::: Source material :::

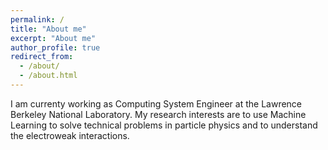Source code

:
 ```yaml
---
permalink: /
title: "About me"
excerpt: "About me"
author_profile: true
redirect_from: 
  - /about/
  - /about.html
---
```


<!--A graduate student who has been studying experimental high energy physics for eight years (up to 2017) 
in the ATLAS experiment at CERN, Switzerland, is looking a postdoctral position. -->
<!-- ![]({{site.url}}/images/my_timeline.png) -->

I am currenty working as Computing System Engineer at the Lawrence Berkeley National Laboratory.
My research interests are to use Machine Learning to solve technical problems in particle physics
and to understand the electroweak interactions.

<!--Below shows some beautiful results to which I have make significant contributions.
![]({{site.url}}/images/4l-FixedScale-NoMuProf2.gif)
-->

:::

Each line above should be written out again unchanged; no images are to be carried over.

- [Finished task]
Source code

:
 ```yaml
---
permalink: /
title: "About me"
excerpt: "About me"
author_profile: true
redirect_from: 
  - /about/
  - /about.html
---
```


<!--A graduate student who has been studying experimental high energy physics for eight years (up to 2017) 
in the ATLAS experiment at CERN, Switzerland, is looking a postdoctral position. -->
<!-- ![]({{site.url}}/images/my_timeline.png) -->

I am currenty working as Computing System Engineer at the Lawrence Berkeley National Laboratory.
My research interests are to use Machine Learning to solve technical problems in particle physics
and to understand the electroweak interactions.

<!--Below shows some beautiful results to which I have make significant contributions.
![]({{site.url}}/images/4l-FixedScale-NoMuProf2.gif)
-->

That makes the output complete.